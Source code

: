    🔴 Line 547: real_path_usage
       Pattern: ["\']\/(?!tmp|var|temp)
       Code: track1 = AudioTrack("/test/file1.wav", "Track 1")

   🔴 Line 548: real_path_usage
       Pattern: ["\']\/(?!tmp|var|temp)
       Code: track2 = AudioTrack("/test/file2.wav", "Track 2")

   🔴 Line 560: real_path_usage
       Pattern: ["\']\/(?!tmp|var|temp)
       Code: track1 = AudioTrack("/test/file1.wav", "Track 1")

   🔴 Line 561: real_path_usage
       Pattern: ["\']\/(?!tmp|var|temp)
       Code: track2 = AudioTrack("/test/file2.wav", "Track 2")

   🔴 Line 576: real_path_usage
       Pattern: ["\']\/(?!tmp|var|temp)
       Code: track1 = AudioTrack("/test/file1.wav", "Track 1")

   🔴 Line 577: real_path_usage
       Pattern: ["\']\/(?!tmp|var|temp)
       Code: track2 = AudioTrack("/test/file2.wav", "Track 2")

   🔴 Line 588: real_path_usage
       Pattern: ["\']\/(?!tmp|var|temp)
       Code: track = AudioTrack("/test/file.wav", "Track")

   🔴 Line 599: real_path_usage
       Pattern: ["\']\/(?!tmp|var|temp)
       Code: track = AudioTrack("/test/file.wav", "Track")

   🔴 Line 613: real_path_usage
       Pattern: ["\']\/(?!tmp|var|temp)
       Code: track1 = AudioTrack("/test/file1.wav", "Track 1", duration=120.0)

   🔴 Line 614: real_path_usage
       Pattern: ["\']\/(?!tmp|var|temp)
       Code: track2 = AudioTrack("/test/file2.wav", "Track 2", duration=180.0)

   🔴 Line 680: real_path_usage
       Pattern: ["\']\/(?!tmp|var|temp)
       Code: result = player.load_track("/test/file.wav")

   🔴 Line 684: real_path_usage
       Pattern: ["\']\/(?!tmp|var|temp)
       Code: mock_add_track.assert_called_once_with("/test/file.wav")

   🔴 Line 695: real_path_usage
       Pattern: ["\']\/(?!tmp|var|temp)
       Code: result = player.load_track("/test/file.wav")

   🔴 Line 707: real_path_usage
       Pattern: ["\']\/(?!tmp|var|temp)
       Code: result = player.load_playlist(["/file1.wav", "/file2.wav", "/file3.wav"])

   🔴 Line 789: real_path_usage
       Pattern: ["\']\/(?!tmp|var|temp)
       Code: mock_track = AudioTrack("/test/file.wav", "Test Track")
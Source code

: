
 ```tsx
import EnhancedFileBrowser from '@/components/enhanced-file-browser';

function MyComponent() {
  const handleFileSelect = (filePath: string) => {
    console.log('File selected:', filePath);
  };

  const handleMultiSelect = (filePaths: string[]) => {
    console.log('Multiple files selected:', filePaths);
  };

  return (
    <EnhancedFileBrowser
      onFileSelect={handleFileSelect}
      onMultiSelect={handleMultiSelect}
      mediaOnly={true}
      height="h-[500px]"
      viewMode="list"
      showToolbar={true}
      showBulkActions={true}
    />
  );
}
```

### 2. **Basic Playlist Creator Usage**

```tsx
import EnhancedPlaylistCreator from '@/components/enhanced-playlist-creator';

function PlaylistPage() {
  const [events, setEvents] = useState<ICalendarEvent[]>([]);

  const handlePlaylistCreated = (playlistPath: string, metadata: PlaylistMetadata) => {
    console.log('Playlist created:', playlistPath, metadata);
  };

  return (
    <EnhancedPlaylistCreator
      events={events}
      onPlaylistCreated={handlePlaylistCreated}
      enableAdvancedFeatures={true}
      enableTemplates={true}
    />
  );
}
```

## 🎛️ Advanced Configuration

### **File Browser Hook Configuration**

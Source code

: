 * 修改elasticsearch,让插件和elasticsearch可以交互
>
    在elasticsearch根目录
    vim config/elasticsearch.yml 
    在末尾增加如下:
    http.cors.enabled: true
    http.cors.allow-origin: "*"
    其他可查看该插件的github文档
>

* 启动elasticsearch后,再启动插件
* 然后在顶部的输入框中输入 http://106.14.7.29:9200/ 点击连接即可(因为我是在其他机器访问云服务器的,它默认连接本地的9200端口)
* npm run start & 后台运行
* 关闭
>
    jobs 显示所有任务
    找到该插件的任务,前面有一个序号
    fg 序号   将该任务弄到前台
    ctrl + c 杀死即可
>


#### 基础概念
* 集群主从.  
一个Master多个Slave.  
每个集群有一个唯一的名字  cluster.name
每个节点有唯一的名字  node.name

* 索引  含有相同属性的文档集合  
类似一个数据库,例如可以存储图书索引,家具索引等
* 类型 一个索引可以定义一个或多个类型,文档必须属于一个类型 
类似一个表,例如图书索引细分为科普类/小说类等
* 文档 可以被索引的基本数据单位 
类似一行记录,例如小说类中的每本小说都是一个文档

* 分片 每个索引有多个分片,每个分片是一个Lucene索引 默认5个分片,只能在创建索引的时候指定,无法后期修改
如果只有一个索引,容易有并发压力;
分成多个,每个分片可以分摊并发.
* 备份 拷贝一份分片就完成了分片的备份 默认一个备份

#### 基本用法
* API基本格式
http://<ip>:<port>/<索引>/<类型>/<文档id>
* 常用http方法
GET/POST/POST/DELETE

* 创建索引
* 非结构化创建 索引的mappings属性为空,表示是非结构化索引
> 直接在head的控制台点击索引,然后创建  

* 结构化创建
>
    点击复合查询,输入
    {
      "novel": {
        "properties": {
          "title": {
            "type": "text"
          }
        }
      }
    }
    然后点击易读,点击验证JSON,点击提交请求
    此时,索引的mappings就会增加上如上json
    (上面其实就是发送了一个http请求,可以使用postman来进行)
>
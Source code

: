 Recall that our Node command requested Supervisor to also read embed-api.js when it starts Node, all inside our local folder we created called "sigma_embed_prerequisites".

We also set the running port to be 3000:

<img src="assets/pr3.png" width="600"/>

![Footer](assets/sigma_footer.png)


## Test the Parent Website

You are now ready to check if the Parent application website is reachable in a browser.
┄┄┄┄┄┄
• ABOUT THIS TASK: When a line in the data contains the string "EnhancedPlaylistCreator", copy that line.

• ANSWER SPACE:
import EnhancedPlaylistCreator from '@/components/enhanced-playlist-creator';
    <EnhancedPlaylistCreator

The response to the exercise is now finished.